Due to the low probability of a tick detaching and falling to the ground at the scene of the crime, these may not be highly useful regardless of the large amount of blood and lymph they ingest. However, should an engorged tick be found in an area of interest, it would likely contain sufficient genetic material for identification.

Analysis of collected DNA 
DNA identification of species can be a useful tool in forensic entomology. Although it does not replace conventional identification of species through visual identification, it can be used to differentiate between two species of very similar or identical physical and behavioral characteristics.
A thorough identification of the species through conventional methods is needed before an attempt at DNA analysis. This DNA can be obtained from practically any part of the insect, including the body, leg, setae, antennae, etc. There are about one million species described in the world and many more that have still not been identified. A project termed "the barcode of life" was launched by Dr. Paul D. N. Hebert, where he identified a gene that is used in cellular respiration by all species, but is different in every species. This difference in sequence can help entomologists easily identify two similar species.

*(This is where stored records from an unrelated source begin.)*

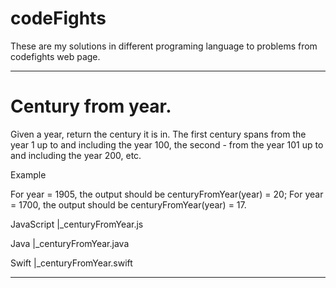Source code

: # codeFights
These are my solutions in different programing language to problems from codefights web page.

-------------------------------------------------------------------------------------------------------------------------------------
# Century from year.

Given a year, return the century it is in. The first century spans from the year 1 up to and including the year 100, the second - from the year 101 up to and including the year 200, etc.

Example

For year = 1905, the output should be
centuryFromYear(year) = 20;
For year = 1700, the output should be
centuryFromYear(year) = 17.

JavaScript
 |_centuryFromYear.js

Java
 |_centuryFromYear.java

Swift
 |_centuryFromYear.swift
 
-------------------------------------------------------------------------------------------------------------------------------------


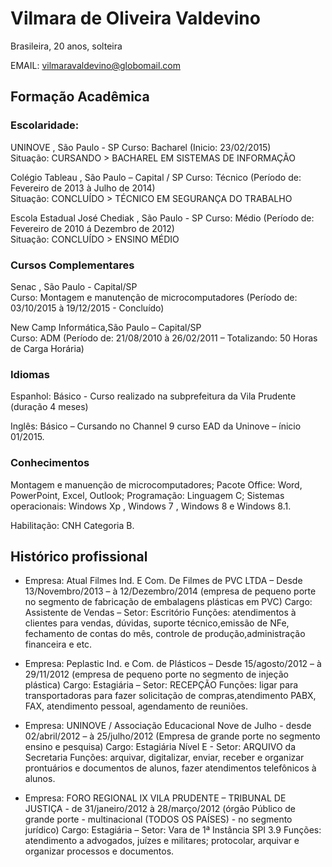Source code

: # Vilmara de Oliveira Valdevino

Brasileira, 20 anos, solteira

EMAIL: vilmaravaldevino@globomail.com


## Formação Acadêmica

### Escolaridade:

UNINOVE , São Paulo - SP
Curso: Bacharel (Inicio: 23/02/2015)  
Situação: CURSANDO > BACHAREL EM SISTEMAS DE INFORMAÇÃO

Colégio Tableau , São Paulo – Capital / SP
Curso: Técnico (Período de: Fevereiro de 2013 à Julho de 2014)  
Situação: CONCLUÍDO > TÉCNICO EM SEGURANÇA DO TRABALHO

Escola Estadual José Chediak , São Paulo - SP
Curso: Médio (Período de: Fevereiro de 2010 á Dezembro de 2012)  
Situação: CONCLUÍDO > ENSINO MÉDIO



### Cursos Complementares

Senac , São Paulo - Capital/SP        
Curso: Montagem e manutenção de microcomputadores (Período de: 03/10/2015 à 19/12/2015 - Concluído)

New Camp Informática,São Paulo – Capital/SP                 
Curso: ADM (Período de: 21/08/2010 à 26/02/2011 – Totalizando: 50 Horas de Carga Horária)



### Idiomas

Espanhol: Básico - Curso realizado na subprefeitura da Vila Prudente (duração 4 meses)

Inglês: Básico – Cursando no Channel 9 curso EAD da Uninove – ínicio 01/2015.



### Conhecimentos

Montagem e manuenção de microcomputadores; Pacote Office: Word, PowerPoint, Excel, Outlook; Programação: Linguagem C; Sistemas operacionais: Windows Xp , Windows 7 , Windows 8 e Windows 8.1.

Habilitação: CNH Categoria B.



## Histórico profissional

* Empresa: Atual Filmes Ind. E Com. De Filmes de PVC LTDA – Desde 13/Novembro/2013 – à 12/Dezembro/2014 (empresa de pequeno porte no segmento de fabricação de embalagens plásticas em PVC)
Cargo: Assistente de Vendas – Setor: Escritório
Funções: atendimentos à clientes para vendas, dúvidas, suporte técnico,emissão de NFe, fechamento de contas do mês, controle de produção,administração financeira e etc.

* Empresa: Peplastic Ind. e Com. de Plásticos – Desde 15/agosto/2012 – à 29/11/2012 (empresa de pequeno porte no segmento de injeção plástica)
Cargo: Estagiária – Setor: RECEPÇÃO
Funções: ligar para transportadoras para fazer solicitação de compras,atendimento PABX, FAX, atendimento pessoal, agendamento de reuniões.

* Empresa: UNINOVE / Associação Educacional Nove de Julho - desde 02/abril/2012 – à 25/julho/2012 (Empresa de grande porte no segmento ensino e pesquisa)
Cargo: Estagiária Nível E - Setor: ARQUIVO da Secretaria
Funções: arquivar, digitalizar, enviar, receber e organizar prontuários e documentos de alunos, fazer atendimentos telefônicos à alunos.

* Empresa: FORO REGIONAL IX VILA PRUDENTE – TRIBUNAL DE JUSTIÇA - de 31/janeiro/2012 à 28/março/2012 (órgão Público de grande porte - multinacional (TODOS OS PAÍSES) - no segmento jurídico)
Cargo: Estagiária – Setor: Vara de 1ª Instância SPI 3.9
Funções: atendimento a advogados, juízes e militares; protocolar, arquivar e organizar processos e documentos.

DNA sequencing is basically done in three steps: polymerase chain reaction (PCR), followed by a sequencing reaction, then gel electrophoresis. PCR is a step that cleaves the long chain of chromosomes into much shorter and workable pieces. These pieces are used as patterns to create a set of fragments. These fragments are different in length from each other by one base which is helpful in identification. Those sets of fragments are then separated by gel electrophoresis. This process uses electricity to separate DNA fragments by size as they move through a gel matrix. With the presence of an electric current the negative DNA strand marches toward the positive pole of the current. The smaller DNA fragments move through the gel pores much more easily/faster than larger molecules. At the bottom of the gel the fragments go through a laser beam that emits a distinct color according to the base that passes through.